What you will do:
If a line in the entries contains the string "still", include that line in your answer.

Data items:
'''

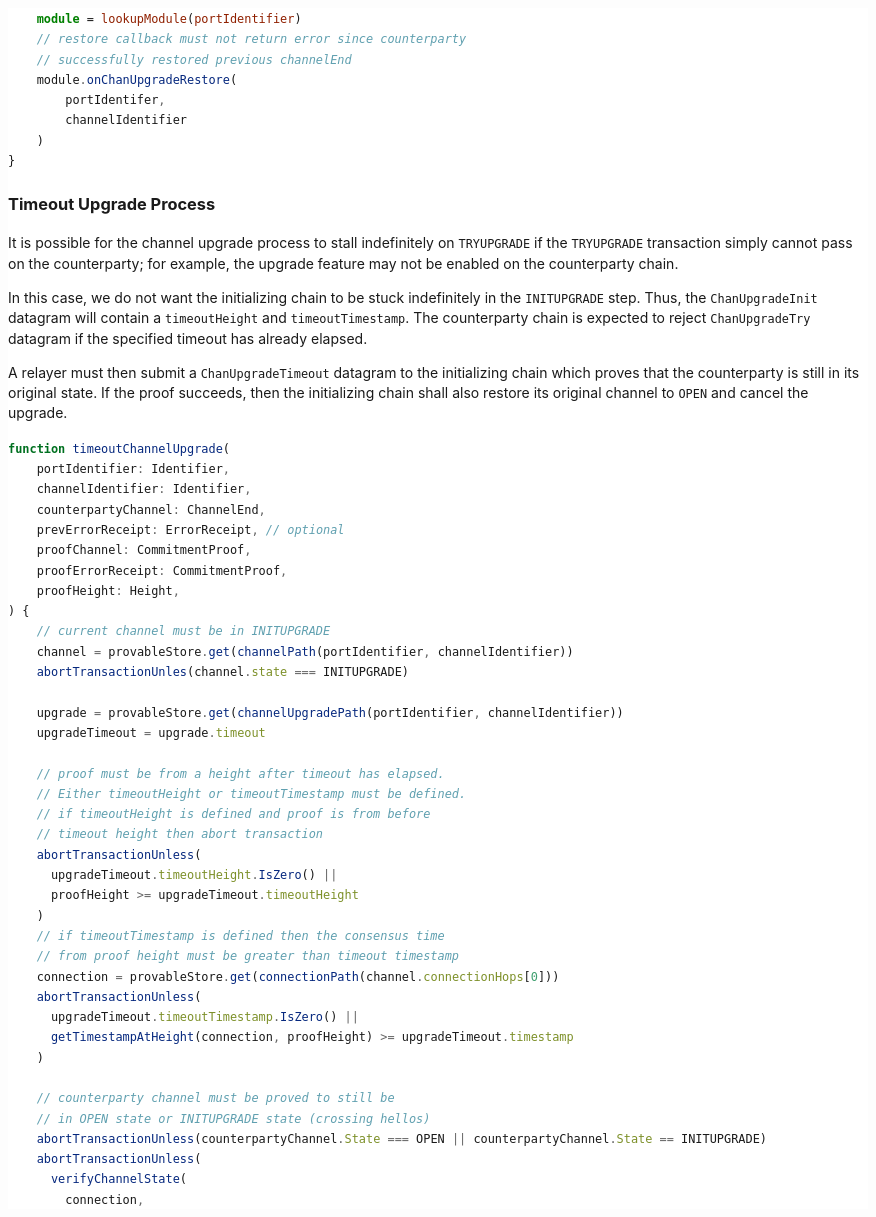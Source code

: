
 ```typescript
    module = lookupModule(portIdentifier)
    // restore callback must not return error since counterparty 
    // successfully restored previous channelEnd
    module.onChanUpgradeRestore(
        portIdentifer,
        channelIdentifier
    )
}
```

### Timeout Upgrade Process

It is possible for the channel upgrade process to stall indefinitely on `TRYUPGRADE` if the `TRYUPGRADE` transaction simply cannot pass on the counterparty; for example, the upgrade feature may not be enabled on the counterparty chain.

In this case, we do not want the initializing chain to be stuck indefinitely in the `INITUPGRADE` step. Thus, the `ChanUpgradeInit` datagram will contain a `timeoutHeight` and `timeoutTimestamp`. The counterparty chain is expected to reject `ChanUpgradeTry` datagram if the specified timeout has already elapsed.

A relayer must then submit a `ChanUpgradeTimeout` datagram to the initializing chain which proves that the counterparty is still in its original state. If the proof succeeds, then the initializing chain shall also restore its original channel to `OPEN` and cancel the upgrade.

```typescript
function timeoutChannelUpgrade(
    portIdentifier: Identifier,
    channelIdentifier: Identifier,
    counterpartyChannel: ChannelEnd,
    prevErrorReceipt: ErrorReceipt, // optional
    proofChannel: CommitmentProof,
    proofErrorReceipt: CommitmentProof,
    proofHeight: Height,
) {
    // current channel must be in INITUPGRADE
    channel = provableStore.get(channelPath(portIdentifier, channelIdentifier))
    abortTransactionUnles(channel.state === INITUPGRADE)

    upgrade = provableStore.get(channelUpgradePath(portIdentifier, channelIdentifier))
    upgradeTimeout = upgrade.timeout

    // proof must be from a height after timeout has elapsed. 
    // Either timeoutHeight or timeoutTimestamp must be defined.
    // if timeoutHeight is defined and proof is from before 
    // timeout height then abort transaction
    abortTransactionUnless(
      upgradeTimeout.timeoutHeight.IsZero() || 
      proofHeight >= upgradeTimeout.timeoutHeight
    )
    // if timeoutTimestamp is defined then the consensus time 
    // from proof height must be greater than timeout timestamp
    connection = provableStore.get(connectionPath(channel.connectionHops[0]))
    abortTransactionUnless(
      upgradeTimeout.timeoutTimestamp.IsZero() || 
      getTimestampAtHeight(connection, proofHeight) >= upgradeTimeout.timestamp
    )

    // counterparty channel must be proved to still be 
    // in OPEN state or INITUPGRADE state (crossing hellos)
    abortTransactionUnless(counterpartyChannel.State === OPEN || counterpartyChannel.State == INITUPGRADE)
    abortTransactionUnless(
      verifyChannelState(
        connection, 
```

'''

Output for this exercise:
A relayer must then submit a `ChanUpgradeTimeout` datagram to the initializing chain which proves that the counterparty is still in its original state. If the proof succeeds, then the initializing chain shall also restore its original channel to `OPEN` and cancel the upgrade.
    // counterparty channel must be proved to still be 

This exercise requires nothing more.